Hi,
I was able to root-cause the issue. It was introduced in r1.11 of
uba_mainbus.c when scanning for Qbus/Unibus memories was added.
When NetBSD is booted from a MSCP controller, the boot loader sets up
the Qbus map to provide the controller with a small command/response
ring in memory to be used for I/O. Once the kernel is loaded and uba(4)
is attaching, the Qbus map is cleared while scanning for memories. It
appears that sudden loss of access to the command/response ring causes
the firmware of these CMD controllers to drop dead.
As a result, these controllers don't react in a reasonable time (100ms
by the spec) when their IP register is written to re-initialze the
controller. Even though uda(4)'s udamatch() waits up to 10s for a sign
of life from the controller, that's usually not enough for it to wake
up and it is assumed to be absent. Which, of course, causes the kernel
to fail booting as the boot device can't be found.
This needs to be addressed both in the kernel and the bootloader.
We can work around this issue in the kernel by restoring the Qbus map
registers to their original values after we've used them for detecting
Qbus memories.
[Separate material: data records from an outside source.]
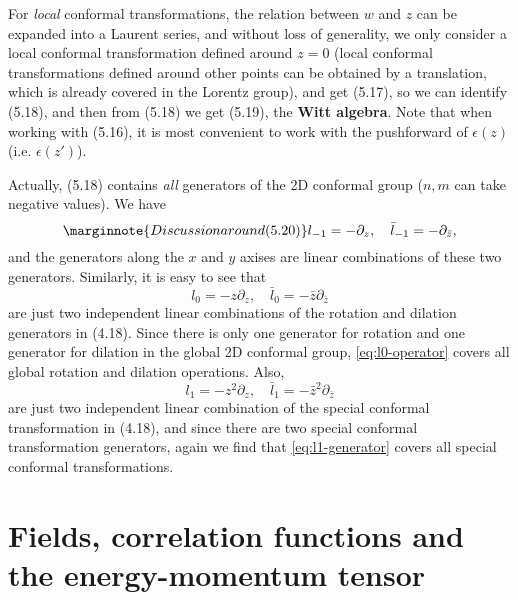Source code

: \documentclass[hyperref, a4paper]{article}
\newcommand*{\concept}[1]{{\textbf{#1}}}
\begin{document}
For \emph{local} conformal transformations, the relation between $w$ and $z$ can be expanded into a Laurent 
series, and without loss of generality, we only consider a local conformal transformation defined around 
$z=0$ (local conformal transformations defined around other points can be obtained by a translation, which is 
already covered in the Lorentz group), and get (5.17), so we can identify (5.18), and then from (5.18) 
we get (5.19), the \concept{Witt algebra}.  
Note that when working with (5.16), it is most convenient to work with the pushforward of $\epsilon(z)$ (i.e. $\epsilon(z')$). 

Actually, (5.18) contains \emph{all} generators of the 2D conformal group ($n, m$ can take negative values). 
We have 
\begin{equation} \marginnote{Discussion around (5.20)}
    l_{-1} = - \partial_z, \quad \bar{l}_{-1} = - \partial_{\bar{z}},
\end{equation}
and the generators along the $x$ and $y$ axises are linear combinations of these two generators.
Similarly, it is easy to see that 
\begin{equation}
    l_0 = - z \partial_z, \quad \bar{l}_0 = - \bar{z} \partial_{\bar{z}}
    \label{eq:l0-operator}
\end{equation}
are just two independent linear combinations of the rotation and dilation generators in (4.18).
Since there is only one generator for rotation and one generator for dilation in the global 2D conformal group, 
\eqref{eq:l0-operator} covers all global rotation and dilation operations.
Also,  
\begin{equation}
    l_1 = - z^2 \partial_z , \quad \bar{l}_1 = - \bar{z}^2 \partial_{\bar{z}}
    \label{eq:l1-generator}
\end{equation}
are just two independent linear combination of the special conformal transformation in (4.18), and since there 
are two special conformal transformation generators, again we find that \eqref{eq:l1-generator} covers all 
special conformal transformations. 

\section{Fields, correlation functions and the energy-momentum tensor}
\end{document}
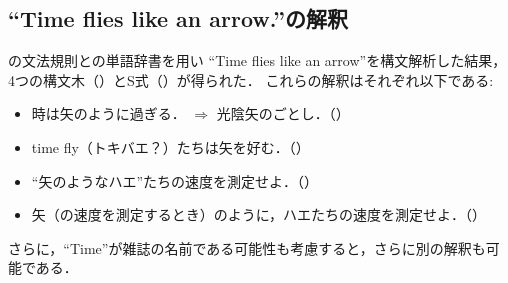 \documentclass[uplatex, dvipdfmx, a4paper, twocolumn]{jsarticle}
\begin{document}
    \subsection{``Time flies like an arrow.''の解釈}
    の文法規則との単語辞書を用い
    ``Time flies like an arrow''を構文解析した結果，4つの構文木（）とS式（）が得られた．
    これらの解釈はそれぞれ以下である:
    \begin{itemize}
      \item 時は矢のように過ぎる． $\Rightarrow$ 光陰矢のごとし．（）
      \item time fly（トキバエ？）たちは矢を好む．（）
      \item ``矢のようなハエ''たちの速度を測定せよ．（）
      \item 矢（の速度を測定するとき）のように，ハエたちの速度を測定せよ．（）
    \end{itemize}
    さらに，``Time''が雑誌の名前である可能性も考慮すると，さらに別の解釈も可能である．
\end{document}
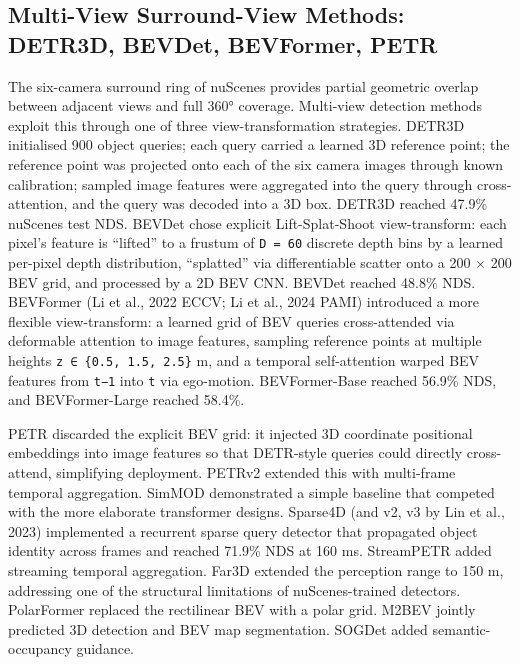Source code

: \documentclass{article}
\begin{document}
\subsection{Multi-View Surround-View Methods: DETR3D, BEVDet, BEVFormer, PETR}\label{multi-view-surround-view-methods-detr3d-bevdet-bevformer-petr}

The six-camera surround ring of nuScenes provides partial geometric overlap between adjacent views and full 360° coverage. Multi-view detection methods exploit this through one of three view-transformation strategies. DETR3D \citep{wang2022detr3d3dobjectdete} initialised 900 object queries; each query carried a learned 3D reference point; the reference point was projected onto each of the six camera images through known calibration; sampled image features were aggregated into the query through cross-attention, and the query was decoded into a 3D box. DETR3D reached 47.9\% nuScenes test NDS. BEVDet \citep{huang2021bevdethighperforma} chose explicit Lift-Splat-Shoot view-transform: each pixel's feature is ``lifted'' to a frustum of \texttt{D\ =\ 60} discrete depth bins by a learned per-pixel depth distribution, ``splatted'' via differentiable scatter onto a 200 × 200 BEV grid, and processed by a 2D BEV CNN. BEVDet reached 48.8\% NDS. BEVFormer (Li et al., 2022 ECCV; Li et al., 2024 PAMI) introduced a more flexible view-transform: a learned grid of BEV queries cross-attended via deformable attention to image features, sampling reference points at multiple heights \texttt{z\ ∈\ \{0.5,\ 1.5,\ 2.5\}} m, and a temporal self-attention warped BEV features from \texttt{t−1} into \texttt{t} via ego-motion. BEVFormer-Base reached 56.9\% NDS, and BEVFormer-Large reached 58.4\%.

PETR \citep{liu2022petrpositionembedd} discarded the explicit BEV grid: it injected 3D coordinate positional embeddings into image features so that DETR-style queries could directly cross-attend, simplifying deployment. PETRv2 \citep{liu2022petrpositionembedd} extended this with multi-frame temporal aggregation. SimMOD \citep{zhang2023asimplebaselinefor} demonstrated a simple baseline that competed with the more elaborate transformer designs. Sparse4D (and v2, v3 by Lin et al., 2023) implemented a recurrent sparse query detector that propagated object identity across frames and reached 71.9\% NDS at 160 ms. StreamPETR added streaming temporal aggregation. Far3D \citep{jiang2024far3dexpandingtheh} extended the perception range to 150 m, addressing one of the structural limitations of nuScenes-trained detectors. PolarFormer \citep{jiang2023polarformermultica} replaced the rectilinear BEV with a polar grid. M2BEV \citep{xie2022m2bevmulticamerajo} jointly predicted 3D detection and BEV map segmentation. SOGDet \citep{zhou2023unidistillaunivers} added semantic-occupancy guidance.
\end{document}
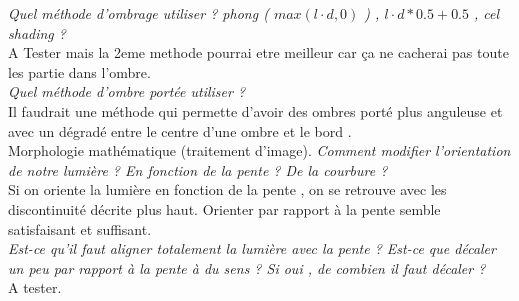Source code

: \documentclass[a4paper]{article}
\begin{document}
\textit{ Quel méthode d'ombrage utiliser ? phong ( $max(l\cdot d, 0)$ ) , $ l\cdot d*0.5 + 0.5$ , cel shading ?}\\
A Tester mais la 2eme methode pourrai etre meilleur car ça ne cacherai pas toute les partie dans l'ombre. \\
\textit{ Quel méthode d'ombre portée utiliser ? }\\
 Il faudrait une méthode qui permette d'avoir des ombres porté plus anguleuse et avec un dégradé entre le centre d'une ombre et le bord . \\
 Morphologie mathématique (traitement d'image). 
\textit{ Comment modifier l'orientation de notre lumière ? En fonction de la pente ? De la courbure ?}\\
Si on oriente la lumière en fonction de la pente , on se retrouve avec les discontinuité décrite plus haut. Orienter par rapport à la pente semble satisfaisant et suffisant.\\
\textit{ Est-ce qu'il faut aligner totalement la lumière avec la pente ? Est-ce que décaler un peu par rapport à la pente à du sens ? Si oui , de combien il faut décaler ? }\\
A tester. \\
  
\end{document}
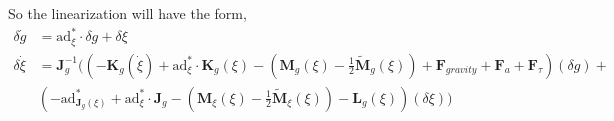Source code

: \documentclass[10pt]{article}
\newcommand{\ad}{\ensuremath{\mathrm{ad}}}
\begin{document}
%
So the linearization will have the form,
\begin{align*}
\delta \dot{g} &= \ad^*_{\xi} \cdot \delta g + \delta \xi \\
\delta \dot{\xi} &=  \mathbf{J}_g^{-1} ((-\mathbf{K}_g(\dot{\xi}) + \ad^*_\xi \cdot \mathbf{K}_g(\xi)- (\mathbf{M}_g(\xi) - \frac{1}{2}\tilde{\mathbf{M}}_g(\xi)) + \mathbf{F}_{gravity} + \mathbf{F}_a + \mathbf{F}_\tau) (\delta g) + \\
& (-\ad^*_{\mathbf{J}_g(\xi)} + \ad^*_\xi \cdot \mathbf{J}_g - (\mathbf{M}_\xi(\xi) - \frac{1}{2}\tilde{\mathbf{M}}_\xi(\xi)) - \mathbf{L}_g(\xi)) (\delta \xi))
\end{align*}
\end{document}
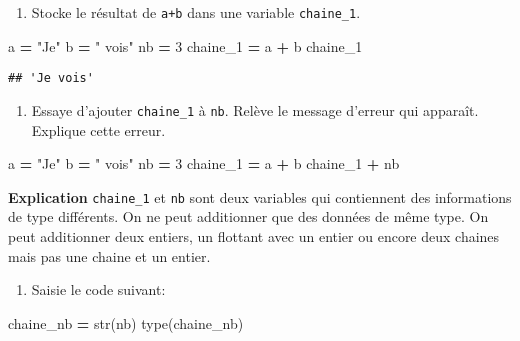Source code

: \documentclass[
]{book}
\newenvironment{Shaded}{\begin{snugshade}}{\end{snugshade}}
\newcommand{\BuiltInTok}[1]{#1}
\newcommand{\DecValTok}[1]{\textcolor[rgb]{0.00,0.00,0.81}{#1}}
\newcommand{\NormalTok}[1]{#1}
\newcommand{\OperatorTok}[1]{\textcolor[rgb]{0.81,0.36,0.00}{\textbf{#1}}}
\newcommand{\StringTok}[1]{\textcolor[rgb]{0.31,0.60,0.02}{#1}}
\providecommand{\tightlist}{%
  \setlength{\itemsep}{0pt}\setlength{\parskip}{0pt}}
\def\tightlist{}
\begin{document}
\begin{enumerate}
\def\labelenumi{\arabic{enumi}.}
\setcounter{enumi}{2}
\tightlist
\item
  Stocke le résultat de \texttt{a+b} dans une variable \texttt{chaine\_1}.
\end{enumerate}

\begin{Shaded}
\begin{Highlighting}[]
\NormalTok{a }\OperatorTok{=} \StringTok{"Je"}
\NormalTok{b }\OperatorTok{=} \StringTok{" vois"}
\NormalTok{nb }\OperatorTok{=} \DecValTok{3}
\NormalTok{chaine\_1 }\OperatorTok{=}\NormalTok{ a }\OperatorTok{+}\NormalTok{ b}
\NormalTok{chaine\_1}
\end{Highlighting}
\end{Shaded}

\begin{verbatim}
## 'Je vois'
\end{verbatim}

\begin{enumerate}
\def\labelenumi{\arabic{enumi}.}
\setcounter{enumi}{3}
\tightlist
\item
  Essaye d'ajouter \texttt{chaine\_1} à \texttt{nb}. Relève le message d'erreur qui apparaît. Explique cette erreur.
\end{enumerate}

\begin{Shaded}
\begin{Highlighting}[]
\NormalTok{a }\OperatorTok{=} \StringTok{"Je"}
\NormalTok{b }\OperatorTok{=} \StringTok{" vois"}
\NormalTok{nb }\OperatorTok{=} \DecValTok{3}
\NormalTok{chaine\_1 }\OperatorTok{=}\NormalTok{ a }\OperatorTok{+}\NormalTok{ b}
\NormalTok{chaine\_1 }\OperatorTok{+}\NormalTok{ nb}
\end{Highlighting}
\end{Shaded}

\textbf{Explication} \texttt{chaine\_1} et \texttt{nb} sont deux variables qui contiennent des informations de type différents. On ne peut additionner que des données de même type. On peut additionner deux entiers, un flottant avec un entier ou encore deux chaines mais pas une chaine et un entier.

\begin{enumerate}
\def\labelenumi{\arabic{enumi}.}
\setcounter{enumi}{4}
\tightlist
\item
  Saisie le code suivant:
\end{enumerate}

\begin{Shaded}
\begin{Highlighting}[]
\NormalTok{chaine\_nb }\OperatorTok{=} \BuiltInTok{str}\NormalTok{(nb)}
\BuiltInTok{type}\NormalTok{(chaine\_nb)}
\end{Highlighting}
\end{Shaded}
\end{document}
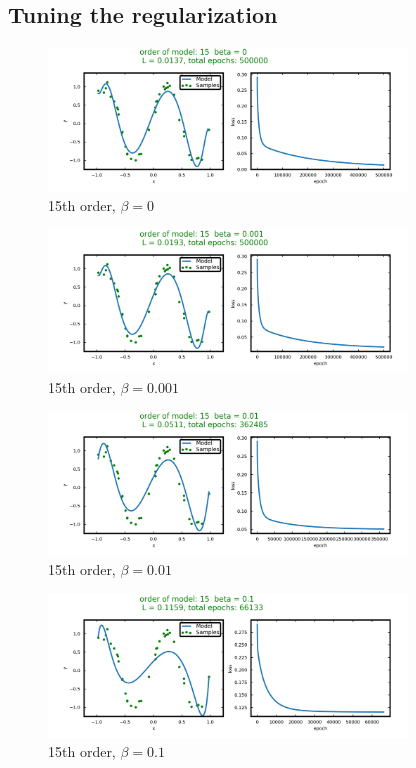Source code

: \subsection{Tuning the regularization}


\begin{figure}[H]
\centering
  \includegraphics[width=0.85\textwidth]{fig/prob2/degree_15_beta_0_loss.png}
\centering 
\caption{\protect 15th order, $\beta = 0$}
\label{fig:15th}
\end{figure}
\begin{figure}[H]
\centering
  \includegraphics[width=0.85\textwidth]{fig/prob2/degree_15_beta_0_001_loss.png}
\centering 
\caption{\protect 15th order, $\beta = 0.001$}
\label{fig:15th}
\end{figure}
\begin{figure}[H]
\centering
  \includegraphics[width=0.85\textwidth]{fig/prob2/degree_15_beta_0_01_loss.png}
\centering 
\caption{\protect 15th order, $\beta = 0.01$}
\label{fig:15th}
\end{figure}
\begin{figure}[H]
\centering
  \includegraphics[width=0.85\textwidth]{fig/prob2/degree_15_beta_0_1_loss.png}
\centering 
\caption{\protect 15th order, $\beta = 0.1$}
\label{fig:15th}
\end{figure}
The code to do that is already there but commented out,
it just needs uncommenting.
To fix this properly, the standalone ra.c driver in the boot loader
should provide a close() entry point which clears the IP register to
issue a controller reset. Thus when the kernel is loaded, the firmware
of the MSCP controller is again in reset state and can't get confused
anymore by the initialization of the Qbus map in uba(4).
In case anyone wants to review them, I've attached two patches, one with
a kernel workaround and another with a proper fix for the boot loader. I
intend to commit them some time next week and request pullups into -10.
Hans